Illinois is one of a handful of states to consider curriculum legislation this year, but California lawmakers approved the FAIR Education Act in 2011. According to a Reuters article from May of this year, that state is still struggling to implement the law, and some parents are still protesting it. The article recounts recent fights over textbooks at school board meetings, where one mother expressed concern that her children would read books about transgender people before she’s ready to discuss gender and sexuality with them. “I should be the first one to educate about those things,” she said.

Candi Campbell and her husband, Charles, sent three daughters through the public school system in Illinois, recognizing their decision at the time as a natural way to be “a witness in the world.” The recent legislation would make the decision more difficult, Campbell said.

“As a parent, I believe it is my job to feed, lead, and protect my children. The law signed in Illinois represents a damaging social agenda to our little ones. And, until they can stand on a personal faith in Christ for truth, it is up to me to stand for them.”

A homeschooling mom in Springfield agreed, while acknowledging that homeschooling isn’t for every family. “No matter how we as Christians choose to educate our children, we must help them develop a biblical worldview,” she said. “Our children need our help in discerning truth and goodness through the lens of Scripture.”
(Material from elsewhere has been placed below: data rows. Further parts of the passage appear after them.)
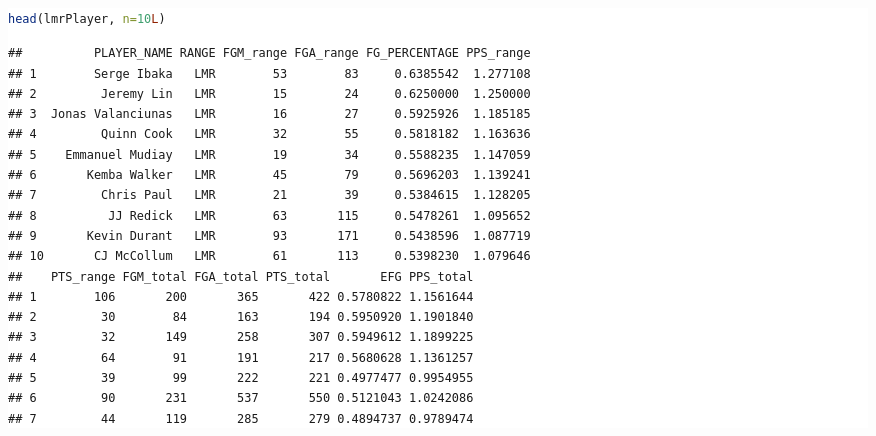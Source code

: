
 ``` r
head(lmrPlayer, n=10L)
```

    ##          PLAYER_NAME RANGE FGM_range FGA_range FG_PERCENTAGE PPS_range
    ## 1        Serge Ibaka   LMR        53        83     0.6385542  1.277108
    ## 2         Jeremy Lin   LMR        15        24     0.6250000  1.250000
    ## 3  Jonas Valanciunas   LMR        16        27     0.5925926  1.185185
    ## 4         Quinn Cook   LMR        32        55     0.5818182  1.163636
    ## 5    Emmanuel Mudiay   LMR        19        34     0.5588235  1.147059
    ## 6       Kemba Walker   LMR        45        79     0.5696203  1.139241
    ## 7         Chris Paul   LMR        21        39     0.5384615  1.128205
    ## 8          JJ Redick   LMR        63       115     0.5478261  1.095652
    ## 9       Kevin Durant   LMR        93       171     0.5438596  1.087719
    ## 10       CJ McCollum   LMR        61       113     0.5398230  1.079646
    ##    PTS_range FGM_total FGA_total PTS_total       EFG PPS_total
    ## 1        106       200       365       422 0.5780822 1.1561644
    ## 2         30        84       163       194 0.5950920 1.1901840
    ## 3         32       149       258       307 0.5949612 1.1899225
    ## 4         64        91       191       217 0.5680628 1.1361257
    ## 5         39        99       222       221 0.4977477 0.9954955
    ## 6         90       231       537       550 0.5121043 1.0242086
    ## 7         44       119       285       279 0.4894737 0.9789474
Sen. Heather Steans (D-Chicago), one of the bill’s chief sponsors, has said the new curriculum will help LGBT students feel more accepted and supported in school. Her comments also may sound alarm bells for Christian parents who fear the normalization of sexual values they believe run counter to God’s Word.
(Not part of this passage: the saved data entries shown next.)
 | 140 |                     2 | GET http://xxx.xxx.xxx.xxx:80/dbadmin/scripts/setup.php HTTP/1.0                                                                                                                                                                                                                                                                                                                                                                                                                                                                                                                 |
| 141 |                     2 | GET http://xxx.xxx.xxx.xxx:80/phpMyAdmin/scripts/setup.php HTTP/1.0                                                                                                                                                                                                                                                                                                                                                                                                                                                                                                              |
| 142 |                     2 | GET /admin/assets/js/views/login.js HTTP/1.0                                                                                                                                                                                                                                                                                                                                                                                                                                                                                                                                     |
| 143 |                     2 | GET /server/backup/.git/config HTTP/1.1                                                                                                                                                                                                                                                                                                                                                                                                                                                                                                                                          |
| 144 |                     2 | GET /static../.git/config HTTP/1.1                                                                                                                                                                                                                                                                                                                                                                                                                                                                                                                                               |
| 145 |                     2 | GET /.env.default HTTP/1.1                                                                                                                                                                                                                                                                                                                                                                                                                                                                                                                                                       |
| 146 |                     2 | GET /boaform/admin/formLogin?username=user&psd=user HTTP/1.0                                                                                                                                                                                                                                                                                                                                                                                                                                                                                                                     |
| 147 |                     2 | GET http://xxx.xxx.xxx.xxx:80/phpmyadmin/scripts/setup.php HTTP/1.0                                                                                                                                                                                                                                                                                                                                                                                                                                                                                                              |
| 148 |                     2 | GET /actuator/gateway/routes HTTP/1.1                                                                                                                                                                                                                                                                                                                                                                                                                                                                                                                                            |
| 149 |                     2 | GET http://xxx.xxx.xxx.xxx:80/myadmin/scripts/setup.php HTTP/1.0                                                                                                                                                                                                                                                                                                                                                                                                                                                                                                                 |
“One of the best ways to overcome intolerance is through education and exposure to different people and viewpoints,” Steans said in a news release posted on her website. “An inclusive curriculum will not only teach an accurate version of history but also promote acceptance of the LGBTQ community.”

What now?

Laurie Higgins said the curriculum changes ought to spur Christians to action— and their churches with them. Churches should have been creating affordable Christian schools “yesterday,” said Higgins, a cultural affairs writer for the conservative Illinois Family Institute. While that will indeed take time, she acknowledged, “it doesn’t take time to make funds available.” Higgins urged churches to partner together to create scholarships to Christian schools.

“Parents need to understand if we lose our kids on this [issue], they will think the Bible is wrong on other things,” Higgins said. “We have to start creating affordable alternatives.”

She also encouraged parents to contact school administrators and teachers to ask that their children not be taught about homosexuality or cross-sex identification. Ask them to acknowledge receipt of the e-mail, Higgins added.

While the Konieczka family has made a different decision about school, they’re also planning for future action, Caitlin said. “We are working now to lay a solid foundation before the girls enter school on basic biblical principles and God’s design for creation and life.” Once school starts, she said, they’ll communicate and reinforce biblical truths and establish an environment that welcomes questions.

She acknowledged there could be topics they don’t want presented to their daughters. The couple, both educators, plans to preview textbooks and content and work with teachers and administrators to accommodate their preferences.

“We view this as an opportunity to be a light in the school, and an opening to conversations about our beliefs.”